Surprise, surprise…not (excerpt):
At the Monetary Policy Committee (MPC) meeting today, Bank Negara Malaysia decided to maintain the Overnight Policy Rate (OPR) at 3.00 percent….
…In recent weeks, shifts in global liquidity have resulted in increased volatility and uncertainties in the international financial markets….global economic and financial conditions remain vulnerable to shifts in sentiments and heightened volatility in the international financial markets.
For the Malaysian economy, indicators suggest that the economy registered sustained performance in the fourth quarter of 2013….Going forward, the growth momentum is expected to continue in 2014, amid better performance in the external sector….Domestic demand, however, is expected to moderate, reflecting the ongoing public sector consolidation and a slower growth in private consumption.
…Inflation has been gradually rising due to disruptions in supply following adverse weather conditions and higher domestic costs. Going forward, inflation is expected to average higher largely due to domestic cost factors. The subdued external price pressures and moderate domestic demand conditions will help contain the impact of these cost factors on underlying inflation.
Seriously, this is getting boring. But when it comes to central banks, “boring” is much to be preferred to “exciting”. When things get exciting in the monetary and financial sphere, something really, really bad usually happens afterward.

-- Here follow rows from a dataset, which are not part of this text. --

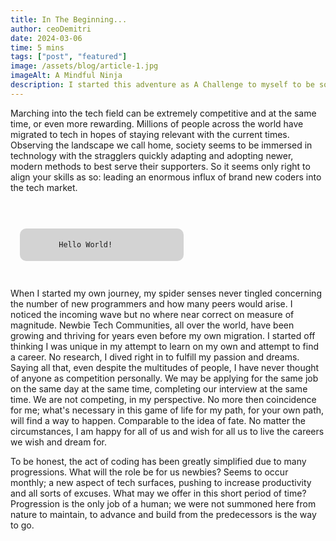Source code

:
```yaml
---
title: In The Beginning...
author: ceoDemitri
date: 2024-03-06
time: 5 mins
tags: ["post", "featured"]
image: /assets/blog/article-1.jpg
imageAlt: A Mindful Ninja
description: I started this adventure as A Challenge to myself to be something different. The path has been exciting and eye-opening. In my perspective, I feel like I am going pretty high speed. Still amazing How easy life may pass us by, moving even faster plus revealing new paradigms at every moment. What does our future hold in this turbelent era? One thing for sure, I will be an assest to the future society.
---
```


<!-- TODO 1: rewrite this blog and write complete at the bottom of the page-->
<!-- for the first blog, my idea is to get the ball rolling with this site. I have a few plans to implement. this first blog must set the foundation for this iteration of the site(even though it will be seen last when listed, more personal) -->
<!-- topic: in the beginning: as coders what is our motivation, what may we accomplish, the state of the coding community -->

Marching into the tech field can be extremely competitive and at the same time, or even more rewarding. Millions of people across the world have migrated to tech in hopes of staying relevant with the current times. Observing the landscape we call home, society seems to be immersed in technology with the stragglers quickly adapting and adopting newer, modern methods to best serve their supporters. So it seems only right to align your skills as so: leading an enormous influx of brand new coders into the tech market.

<code>
    <p style="background-color: lightgrey; margin: 15px; padding: 5px; border-radius: 10px; width: 50%;">
        Hello World!
    </p>
</code>

When I started my own journey, my spider senses never tingled concerning the number of new programmers and how many peers would arise. I noticed the incoming wave but no where near correct on measure of magnitude. Newbie Tech Communities, all over the world, have been growing and thriving for years even before my own migration. I started off thinking I was unique in my attempt to learn on my own and attempt to find a career. No research, I dived right in to fulfill my passion and dreams. Saying all that, even despite the multitudes of people, I have never thought of anyone as competition personally. We may be applying for the same job on the same day at the same time, completing our interview at the same time. We are not competing, in my perspective. No more then coincidence for me; what's necessary in this game of life for my path, for your own path, will find a way to happen. Comparable to the idea of fate. No matter the circumstances, I am happy for all of us and wish for all us to live the careers we wish and dream for.

<!-- proofread below here and up the ante. get live -->
<!-- is this blog meant to detail my personal journey or to relate to many -->

To be honest, the act of coding has been greatly simplified due to many progressions. What will the role be for us newbies? Seems to occur monthly; a new aspect of tech surfaces, pushing to increase productivity and all sorts of excuses. What may we offer in this short period of time?
Progression is the only job of a human; we were not summoned here from nature to maintain, to advance and build from the predecessors is the way to go.
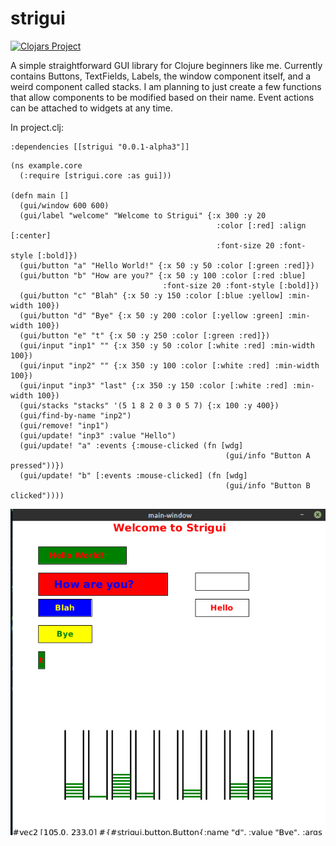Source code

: # strigui

[![Clojars Project](https://img.shields.io/clojars/v/strigui.svg)](https://clojars.org/strigui)

A simple straightforward GUI library for Clojure beginners like me. Currently contains Buttons, TextFields, Labels, the window component itself, and a weird component called stacks. I am planning to just create a few functions that allow components to be modified based on their name. 
Event actions can be attached to widgets at any time.

In project.clj:

```
:dependencies [[strigui "0.0.1-alpha3"]]
```

```
(ns example.core
  (:require [strigui.core :as gui]))

(defn main []
  (gui/window 600 600)
  (gui/label "welcome" "Welcome to Strigui" {:x 300 :y 20 
                                              :color [:red] :align [:center]
                                              :font-size 20 :font-style [:bold]})
  (gui/button "a" "Hello World!" {:x 50 :y 50 :color [:green :red]})
  (gui/button "b" "How are you?" {:x 50 :y 100 :color [:red :blue] 
                                  :font-size 20 :font-style [:bold]})
  (gui/button "c" "Blah" {:x 50 :y 150 :color [:blue :yellow] :min-width 100})
  (gui/button "d" "Bye" {:x 50 :y 200 :color [:yellow :green] :min-width 100})
  (gui/button "e" "t" {:x 50 :y 250 :color [:green :red]})
  (gui/input "inp1" "" {:x 350 :y 50 :color [:white :red] :min-width 100})
  (gui/input "inp2" "" {:x 350 :y 100 :color [:white :red] :min-width 100})
  (gui/input "inp3" "last" {:x 350 :y 150 :color [:white :red] :min-width 100})
  (gui/stacks "stacks" '(5 1 8 2 0 3 0 5 7) {:x 100 :y 400})
  (gui/find-by-name "inp2")
  (gui/remove! "inp1")
  (gui/update! "inp3" :value "Hello")
  (gui/update! "a" :events {:mouse-clicked (fn [wdg]
                                                (gui/info "Button A pressed"))})
  (gui/update! "b" [:events :mouse-clicked] (fn [wdg]
                                                (gui/info "Button B clicked"))))

```

![](resources/strigui-alpha3.png)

From my perspective, it's way too premature to talk about a rate hike, for a number of reasons:
- Malaysia’s historical average rate of inflation is around 2.8%, so the current level of inflation isn’t too far out of the norm (though it should be said that inflation has averaged lower in the past 15 years at about 2.2%);
- Most of the impetus for recent price increases have come from policy measures, AKA subsidy cuts and tax increases. Theoretically these should have a one-time only effect on the price level, not a change in the path of expected inflation;
- Based on the numbers currently available, it’s still too soon to tell if there have been “second-order” effects on prices i.e. if the theory above is proven wrong. One way to get a clue on this is to look at prices not directly affected by the policy changes e.g. education and health, but so far so good;
- The exchange rate is a non-issue as far BNM is concerned, even with the Ringgit so obviously oversold. This is BNM thumbing its nose at the Fed and I’ll have more to say about the forex situation next week (I hope).
- Monetary conditions – at least, up to November – argue for either staying pat, or actually loosening policy, although the depreciation of the Ringgit half accomplishes this anyway. We’ll have a clearer idea when the monthly monetary and banking statistics for December are released this evening.
I’m crossing my fingers that things stay boring.